Data Statistics: This code block calculates key summary statistics from a combined dataset, including the total count of good data records and the total count of bad data rows aggregated from the three sources. It identifies the number of unique companies and finds the companies with the highest revenue and profit between 1995 and 1998. Finally, it organizes all these results into a dictionary.

In [None]:
# Aggregate data volume (good data count)
total_good_data = len(combined_df)

# Instances of missing data (bad data count)
missing_data_count = len(pd.concat([bad_rows_df, df_json_bad, df_bad], ignore_index=True, sort=False))

# Number of unique companies
unique_companies = combined_df['Company'].nunique()

# Company with highest revenue and highest profit between 1995 and 1998
filtered_df = combined_df[(combined_df['Year'] >= 1995) & (combined_df['Year'] <= 1998)]

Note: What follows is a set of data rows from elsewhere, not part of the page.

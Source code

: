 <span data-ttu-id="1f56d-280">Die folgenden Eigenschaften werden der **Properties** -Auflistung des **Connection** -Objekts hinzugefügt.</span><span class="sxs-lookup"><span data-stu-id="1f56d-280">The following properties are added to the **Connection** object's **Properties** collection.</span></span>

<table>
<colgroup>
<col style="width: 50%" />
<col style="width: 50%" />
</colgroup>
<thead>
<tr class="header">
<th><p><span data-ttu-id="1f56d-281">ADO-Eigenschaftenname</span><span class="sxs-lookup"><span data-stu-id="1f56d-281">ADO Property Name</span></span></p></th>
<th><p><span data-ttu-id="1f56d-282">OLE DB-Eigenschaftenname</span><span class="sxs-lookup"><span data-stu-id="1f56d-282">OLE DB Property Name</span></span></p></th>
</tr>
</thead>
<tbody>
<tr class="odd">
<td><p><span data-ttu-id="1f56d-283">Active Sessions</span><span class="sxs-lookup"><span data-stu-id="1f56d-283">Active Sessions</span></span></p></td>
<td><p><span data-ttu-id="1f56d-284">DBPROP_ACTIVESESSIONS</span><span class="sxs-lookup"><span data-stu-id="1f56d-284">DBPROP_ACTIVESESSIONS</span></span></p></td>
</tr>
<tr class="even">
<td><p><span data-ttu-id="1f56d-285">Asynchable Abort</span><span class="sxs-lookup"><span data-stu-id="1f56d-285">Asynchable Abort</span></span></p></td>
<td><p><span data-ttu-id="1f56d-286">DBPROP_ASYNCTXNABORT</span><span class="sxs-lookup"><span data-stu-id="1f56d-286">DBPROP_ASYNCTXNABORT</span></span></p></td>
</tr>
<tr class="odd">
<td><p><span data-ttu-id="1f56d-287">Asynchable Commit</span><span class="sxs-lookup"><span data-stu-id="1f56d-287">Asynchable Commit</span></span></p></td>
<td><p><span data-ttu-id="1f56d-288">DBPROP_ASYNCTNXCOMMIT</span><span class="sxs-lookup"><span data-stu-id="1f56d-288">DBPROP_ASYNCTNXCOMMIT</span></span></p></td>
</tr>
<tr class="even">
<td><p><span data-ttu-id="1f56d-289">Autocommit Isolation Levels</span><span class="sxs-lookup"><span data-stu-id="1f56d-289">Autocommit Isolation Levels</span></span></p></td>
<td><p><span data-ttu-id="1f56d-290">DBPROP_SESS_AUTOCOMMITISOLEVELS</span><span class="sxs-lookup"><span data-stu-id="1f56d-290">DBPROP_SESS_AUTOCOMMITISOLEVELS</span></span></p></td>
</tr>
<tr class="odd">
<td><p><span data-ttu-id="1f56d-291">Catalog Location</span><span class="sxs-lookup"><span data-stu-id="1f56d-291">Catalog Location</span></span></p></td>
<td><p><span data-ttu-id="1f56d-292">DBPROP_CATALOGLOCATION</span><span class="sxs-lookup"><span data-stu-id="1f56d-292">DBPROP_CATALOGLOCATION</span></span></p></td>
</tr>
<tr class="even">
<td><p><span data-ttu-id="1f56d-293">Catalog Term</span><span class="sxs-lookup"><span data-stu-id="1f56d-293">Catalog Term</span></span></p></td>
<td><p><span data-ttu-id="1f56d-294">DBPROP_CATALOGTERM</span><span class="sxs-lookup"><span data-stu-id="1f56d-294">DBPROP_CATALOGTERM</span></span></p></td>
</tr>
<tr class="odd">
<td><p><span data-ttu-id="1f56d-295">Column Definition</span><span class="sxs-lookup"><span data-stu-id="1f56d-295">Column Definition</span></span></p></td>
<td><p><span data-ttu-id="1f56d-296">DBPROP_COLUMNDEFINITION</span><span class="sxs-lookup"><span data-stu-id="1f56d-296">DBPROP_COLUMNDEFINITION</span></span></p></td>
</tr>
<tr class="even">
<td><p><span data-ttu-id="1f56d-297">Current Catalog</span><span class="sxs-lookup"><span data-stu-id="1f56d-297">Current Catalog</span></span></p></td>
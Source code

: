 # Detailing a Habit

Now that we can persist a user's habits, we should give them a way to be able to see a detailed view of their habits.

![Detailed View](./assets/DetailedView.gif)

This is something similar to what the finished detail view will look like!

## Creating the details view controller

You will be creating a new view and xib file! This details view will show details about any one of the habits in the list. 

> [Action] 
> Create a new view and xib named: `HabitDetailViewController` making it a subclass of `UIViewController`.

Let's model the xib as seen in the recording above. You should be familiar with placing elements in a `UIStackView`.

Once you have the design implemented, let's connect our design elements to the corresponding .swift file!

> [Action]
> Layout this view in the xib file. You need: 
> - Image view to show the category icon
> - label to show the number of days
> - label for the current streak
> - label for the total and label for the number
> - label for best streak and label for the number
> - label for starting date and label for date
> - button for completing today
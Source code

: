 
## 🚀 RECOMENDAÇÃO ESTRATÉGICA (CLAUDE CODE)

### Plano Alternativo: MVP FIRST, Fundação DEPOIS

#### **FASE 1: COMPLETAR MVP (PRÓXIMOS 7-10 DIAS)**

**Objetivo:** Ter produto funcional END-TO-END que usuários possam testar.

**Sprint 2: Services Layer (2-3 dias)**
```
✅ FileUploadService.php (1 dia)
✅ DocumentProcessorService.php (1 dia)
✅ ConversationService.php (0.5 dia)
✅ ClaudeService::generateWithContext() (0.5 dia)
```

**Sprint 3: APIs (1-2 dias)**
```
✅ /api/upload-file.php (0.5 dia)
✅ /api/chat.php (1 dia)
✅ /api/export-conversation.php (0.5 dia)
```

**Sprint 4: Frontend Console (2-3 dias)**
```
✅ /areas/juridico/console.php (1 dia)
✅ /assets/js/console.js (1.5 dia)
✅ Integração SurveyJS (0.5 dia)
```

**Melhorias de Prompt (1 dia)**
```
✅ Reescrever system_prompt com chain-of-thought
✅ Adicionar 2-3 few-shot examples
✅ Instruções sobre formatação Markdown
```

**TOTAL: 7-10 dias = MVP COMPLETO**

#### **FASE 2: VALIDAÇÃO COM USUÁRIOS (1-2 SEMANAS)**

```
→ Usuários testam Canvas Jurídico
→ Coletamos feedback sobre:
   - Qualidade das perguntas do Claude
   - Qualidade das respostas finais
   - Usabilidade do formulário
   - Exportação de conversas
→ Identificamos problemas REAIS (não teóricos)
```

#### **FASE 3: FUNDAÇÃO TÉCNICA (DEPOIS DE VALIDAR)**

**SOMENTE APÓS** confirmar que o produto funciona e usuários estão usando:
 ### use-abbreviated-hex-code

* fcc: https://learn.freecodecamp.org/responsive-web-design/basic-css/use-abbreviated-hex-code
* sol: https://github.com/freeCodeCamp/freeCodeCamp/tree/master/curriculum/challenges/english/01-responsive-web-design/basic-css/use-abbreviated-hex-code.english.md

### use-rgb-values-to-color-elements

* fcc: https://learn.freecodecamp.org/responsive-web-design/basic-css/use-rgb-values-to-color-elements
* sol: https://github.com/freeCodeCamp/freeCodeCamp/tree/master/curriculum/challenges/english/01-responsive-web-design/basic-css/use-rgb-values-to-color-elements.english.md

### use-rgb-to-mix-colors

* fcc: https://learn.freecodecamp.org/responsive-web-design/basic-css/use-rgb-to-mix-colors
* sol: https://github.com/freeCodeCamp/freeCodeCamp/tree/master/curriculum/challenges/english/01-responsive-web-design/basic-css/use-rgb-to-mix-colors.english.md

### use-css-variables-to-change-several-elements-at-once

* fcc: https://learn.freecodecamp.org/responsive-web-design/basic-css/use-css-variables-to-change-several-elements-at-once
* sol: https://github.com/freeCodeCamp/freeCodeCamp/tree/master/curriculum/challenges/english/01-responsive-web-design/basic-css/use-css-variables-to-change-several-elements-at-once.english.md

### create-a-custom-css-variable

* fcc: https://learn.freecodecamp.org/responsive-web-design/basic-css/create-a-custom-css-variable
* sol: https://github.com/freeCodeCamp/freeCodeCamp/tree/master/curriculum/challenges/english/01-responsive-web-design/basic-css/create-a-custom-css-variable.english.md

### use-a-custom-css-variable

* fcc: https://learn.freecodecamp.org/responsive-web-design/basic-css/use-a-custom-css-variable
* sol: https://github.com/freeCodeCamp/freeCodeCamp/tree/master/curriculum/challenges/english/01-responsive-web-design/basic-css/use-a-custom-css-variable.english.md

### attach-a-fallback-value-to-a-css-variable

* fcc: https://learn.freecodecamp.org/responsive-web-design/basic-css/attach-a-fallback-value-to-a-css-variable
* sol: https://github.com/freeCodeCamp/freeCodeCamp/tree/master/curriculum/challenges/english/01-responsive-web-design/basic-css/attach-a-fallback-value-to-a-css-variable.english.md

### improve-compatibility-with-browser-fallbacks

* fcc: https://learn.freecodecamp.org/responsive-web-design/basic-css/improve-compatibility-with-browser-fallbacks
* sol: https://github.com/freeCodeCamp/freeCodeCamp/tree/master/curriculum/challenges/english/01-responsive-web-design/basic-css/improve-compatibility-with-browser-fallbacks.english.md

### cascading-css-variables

max_revenue = filtered_df['Revenue (in millions)'].max()
highest_revenue_rows = filtered_df[filtered_df['Revenue (in millions)'] == max_revenue]
# Pick the first company with the highest revenue
company_highest_revenue = highest_revenue_rows.iloc[0]['Company']

max_profit = filtered_df['Profit (in millions)'].max()
# Now filter the rows where Profit equals max_profit (in case of ties)
highest_profit_rows = filtered_df[filtered_df['Profit (in millions)'] == max_profit]
# If you want just the first one (or you can handle multiple)
company_highest_profit = highest_profit_rows.iloc[0]['Company']

# Create a dictionary with all results
results_dict = {
    'Data Statistics:': [
        'Aggregate Data Volume (Good Data)',
        'Instances of Missing Data (Bad Data)',
        'Number of Unique Companies',
        'Company with Highest Revenue (1995-1998)',
        'Highest Revenue (1995-1998)',
        'Company with Highest Profit (1995-1998)',
        'Highest Profit (1995-1998)'
    ],
    '': [
        total_good_data,
        missing_data_count,
        unique_companies,
        company_highest_revenue,
        max_revenue,
        company_highest_profit,
        max_profit
    ]
}

# Convert dictionary to DataFrame and set Data Statistics as index
Results_Combine = pd.DataFrame(results_dict).set_index('Data Statistics:')

In [None]:
print(Results_Combine)

In [None]:
Results_Combine.to_csv("Results_Combine.csv")